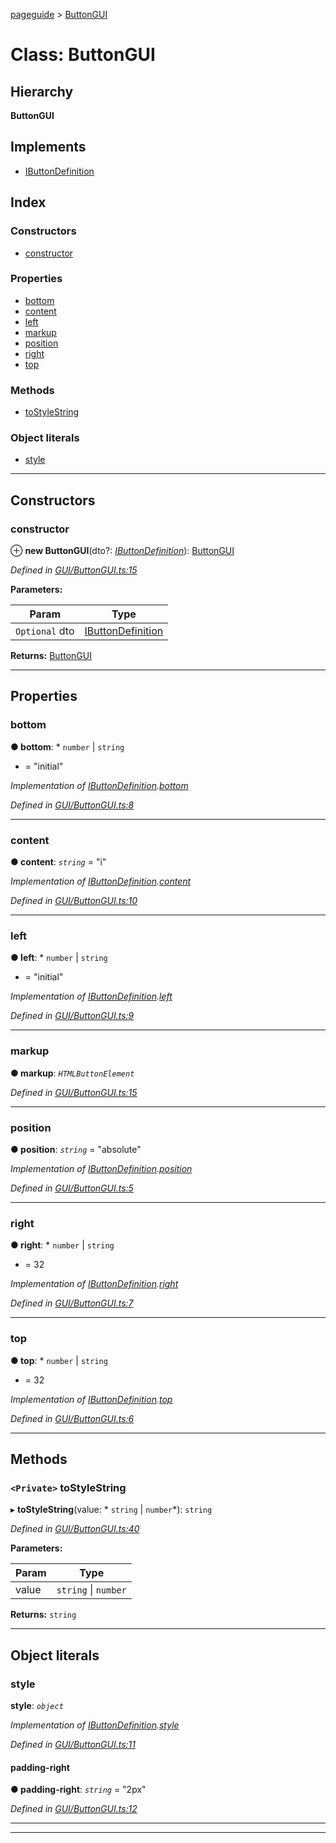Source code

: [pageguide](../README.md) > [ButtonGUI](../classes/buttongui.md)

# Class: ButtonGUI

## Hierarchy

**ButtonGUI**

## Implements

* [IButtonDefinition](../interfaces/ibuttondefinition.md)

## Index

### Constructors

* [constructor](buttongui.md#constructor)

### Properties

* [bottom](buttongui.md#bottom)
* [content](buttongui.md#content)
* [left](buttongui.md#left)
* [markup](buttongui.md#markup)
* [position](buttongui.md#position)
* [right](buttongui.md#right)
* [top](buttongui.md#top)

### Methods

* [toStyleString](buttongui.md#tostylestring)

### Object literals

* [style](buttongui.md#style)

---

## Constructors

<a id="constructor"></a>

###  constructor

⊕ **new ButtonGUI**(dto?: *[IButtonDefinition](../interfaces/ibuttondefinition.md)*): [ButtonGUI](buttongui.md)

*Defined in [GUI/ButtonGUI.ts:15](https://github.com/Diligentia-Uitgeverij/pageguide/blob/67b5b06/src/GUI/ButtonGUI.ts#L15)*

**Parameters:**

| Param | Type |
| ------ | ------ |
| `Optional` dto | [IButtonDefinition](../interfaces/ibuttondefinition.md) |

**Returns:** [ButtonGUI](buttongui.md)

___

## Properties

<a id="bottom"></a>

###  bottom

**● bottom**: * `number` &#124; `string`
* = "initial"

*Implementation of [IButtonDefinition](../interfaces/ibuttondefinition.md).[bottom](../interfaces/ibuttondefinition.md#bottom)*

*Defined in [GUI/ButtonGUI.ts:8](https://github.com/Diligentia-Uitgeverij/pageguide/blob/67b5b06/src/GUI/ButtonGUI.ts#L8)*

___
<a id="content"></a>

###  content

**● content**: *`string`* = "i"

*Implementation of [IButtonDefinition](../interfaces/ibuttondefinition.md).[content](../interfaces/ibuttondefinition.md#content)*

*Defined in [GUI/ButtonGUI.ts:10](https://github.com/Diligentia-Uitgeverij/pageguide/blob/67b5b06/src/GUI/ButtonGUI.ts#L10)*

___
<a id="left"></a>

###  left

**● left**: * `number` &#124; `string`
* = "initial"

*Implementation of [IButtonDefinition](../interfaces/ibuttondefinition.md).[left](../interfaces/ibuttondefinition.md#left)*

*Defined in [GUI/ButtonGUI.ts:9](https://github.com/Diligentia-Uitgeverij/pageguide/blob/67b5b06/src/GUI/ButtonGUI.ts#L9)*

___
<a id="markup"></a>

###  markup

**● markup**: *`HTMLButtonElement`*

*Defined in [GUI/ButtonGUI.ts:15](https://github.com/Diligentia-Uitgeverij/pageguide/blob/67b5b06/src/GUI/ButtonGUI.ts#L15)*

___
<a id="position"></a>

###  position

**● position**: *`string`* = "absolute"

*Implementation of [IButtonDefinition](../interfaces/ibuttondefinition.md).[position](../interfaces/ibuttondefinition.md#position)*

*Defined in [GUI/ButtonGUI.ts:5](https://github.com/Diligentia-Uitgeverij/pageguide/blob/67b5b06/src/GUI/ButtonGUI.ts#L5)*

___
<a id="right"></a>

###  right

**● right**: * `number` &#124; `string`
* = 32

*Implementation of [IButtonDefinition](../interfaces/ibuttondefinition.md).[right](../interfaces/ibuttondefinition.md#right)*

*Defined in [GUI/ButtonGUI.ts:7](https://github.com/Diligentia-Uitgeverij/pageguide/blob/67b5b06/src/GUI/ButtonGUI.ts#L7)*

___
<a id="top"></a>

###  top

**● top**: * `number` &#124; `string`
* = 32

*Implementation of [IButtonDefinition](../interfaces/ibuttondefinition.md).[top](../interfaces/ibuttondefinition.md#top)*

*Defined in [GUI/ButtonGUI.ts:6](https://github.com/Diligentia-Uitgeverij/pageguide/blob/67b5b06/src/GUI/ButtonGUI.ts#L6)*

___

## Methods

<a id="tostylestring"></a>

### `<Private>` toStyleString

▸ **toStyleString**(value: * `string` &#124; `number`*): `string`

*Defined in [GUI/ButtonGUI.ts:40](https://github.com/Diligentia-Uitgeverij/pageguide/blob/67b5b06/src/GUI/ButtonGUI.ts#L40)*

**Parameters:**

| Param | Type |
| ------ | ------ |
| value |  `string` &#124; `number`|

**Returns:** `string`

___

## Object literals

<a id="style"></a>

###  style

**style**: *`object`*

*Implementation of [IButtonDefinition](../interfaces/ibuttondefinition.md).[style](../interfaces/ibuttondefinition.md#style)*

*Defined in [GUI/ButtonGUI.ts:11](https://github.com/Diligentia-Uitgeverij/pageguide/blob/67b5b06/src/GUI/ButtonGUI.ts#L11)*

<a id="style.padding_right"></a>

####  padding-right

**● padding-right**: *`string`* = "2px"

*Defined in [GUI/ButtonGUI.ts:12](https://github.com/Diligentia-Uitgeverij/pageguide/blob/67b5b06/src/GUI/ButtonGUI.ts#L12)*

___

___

**Task objective**
Return an exact transcription of the entries above, excluding each image.

**Solution to this task**
Source code

: [pageguide](../README.md) > [ButtonGUI](../classes/buttongui.md)

# Class: ButtonGUI

## Hierarchy

**ButtonGUI**

## Implements

* [IButtonDefinition](../interfaces/ibuttondefinition.md)

## Index

### Constructors

* [constructor](buttongui.md#constructor)

### Properties

* [bottom](buttongui.md#bottom)
* [content](buttongui.md#content)
* [left](buttongui.md#left)
* [markup](buttongui.md#markup)
* [position](buttongui.md#position)
* [right](buttongui.md#right)
* [top](buttongui.md#top)

### Methods

* [toStyleString](buttongui.md#tostylestring)

### Object literals

* [style](buttongui.md#style)

---

## Constructors

<a id="constructor"></a>

###  constructor

⊕ **new ButtonGUI**(dto?: *[IButtonDefinition](../interfaces/ibuttondefinition.md)*): [ButtonGUI](buttongui.md)

*Defined in [GUI/ButtonGUI.ts:15](https://github.com/Diligentia-Uitgeverij/pageguide/blob/67b5b06/src/GUI/ButtonGUI.ts#L15)*

**Parameters:**

| Param | Type |
| ------ | ------ |
| `Optional` dto | [IButtonDefinition](../interfaces/ibuttondefinition.md) |

**Returns:** [ButtonGUI](buttongui.md)

___

## Properties

<a id="bottom"></a>

###  bottom

**● bottom**: * `number` &#124; `string`
* = "initial"

*Implementation of [IButtonDefinition](../interfaces/ibuttondefinition.md).[bottom](../interfaces/ibuttondefinition.md#bottom)*

*Defined in [GUI/ButtonGUI.ts:8](https://github.com/Diligentia-Uitgeverij/pageguide/blob/67b5b06/src/GUI/ButtonGUI.ts#L8)*

___
<a id="content"></a>

###  content

**● content**: *`string`* = "i"

*Implementation of [IButtonDefinition](../interfaces/ibuttondefinition.md).[content](../interfaces/ibuttondefinition.md#content)*

*Defined in [GUI/ButtonGUI.ts:10](https://github.com/Diligentia-Uitgeverij/pageguide/blob/67b5b06/src/GUI/ButtonGUI.ts#L10)*

___
<a id="left"></a>

###  left

**● left**: * `number` &#124; `string`
* = "initial"

*Implementation of [IButtonDefinition](../interfaces/ibuttondefinition.md).[left](../interfaces/ibuttondefinition.md#left)*

*Defined in [GUI/ButtonGUI.ts:9](https://github.com/Diligentia-Uitgeverij/pageguide/blob/67b5b06/src/GUI/ButtonGUI.ts#L9)*

___
<a id="markup"></a>

###  markup

**● markup**: *`HTMLButtonElement`*

*Defined in [GUI/ButtonGUI.ts:15](https://github.com/Diligentia-Uitgeverij/pageguide/blob/67b5b06/src/GUI/ButtonGUI.ts#L15)*

___
<a id="position"></a>

###  position

**● position**: *`string`* = "absolute"

*Implementation of [IButtonDefinition](../interfaces/ibuttondefinition.md).[position](../interfaces/ibuttondefinition.md#position)*

*Defined in [GUI/ButtonGUI.ts:5](https://github.com/Diligentia-Uitgeverij/pageguide/blob/67b5b06/src/GUI/ButtonGUI.ts#L5)*

___
<a id="right"></a>

###  right

**● right**: * `number` &#124; `string`
* = 32

*Implementation of [IButtonDefinition](../interfaces/ibuttondefinition.md).[right](../interfaces/ibuttondefinition.md#right)*

*Defined in [GUI/ButtonGUI.ts:7](https://github.com/Diligentia-Uitgeverij/pageguide/blob/67b5b06/src/GUI/ButtonGUI.ts#L7)*

___
<a id="top"></a>

###  top

**● top**: * `number` &#124; `string`
* = 32

*Implementation of [IButtonDefinition](../interfaces/ibuttondefinition.md).[top](../interfaces/ibuttondefinition.md#top)*

*Defined in [GUI/ButtonGUI.ts:6](https://github.com/Diligentia-Uitgeverij/pageguide/blob/67b5b06/src/GUI/ButtonGUI.ts#L6)*

___

## Methods

<a id="tostylestring"></a>

### `<Private>` toStyleString

▸ **toStyleString**(value: * `string` &#124; `number`*): `string`

*Defined in [GUI/ButtonGUI.ts:40](https://github.com/Diligentia-Uitgeverij/pageguide/blob/67b5b06/src/GUI/ButtonGUI.ts#L40)*

**Parameters:**

| Param | Type |
| ------ | ------ |
| value |  `string` &#124; `number`|

**Returns:** `string`

___

## Object literals

<a id="style"></a>

###  style

**style**: *`object`*

*Implementation of [IButtonDefinition](../interfaces/ibuttondefinition.md).[style](../interfaces/ibuttondefinition.md#style)*

*Defined in [GUI/ButtonGUI.ts:11](https://github.com/Diligentia-Uitgeverij/pageguide/blob/67b5b06/src/GUI/ButtonGUI.ts#L11)*

<a id="style.padding_right"></a>

####  padding-right

**● padding-right**: *`string`* = "2px"

*Defined in [GUI/ButtonGUI.ts:12](https://github.com/Diligentia-Uitgeverij/pageguide/blob/67b5b06/src/GUI/ButtonGUI.ts#L12)*

___

___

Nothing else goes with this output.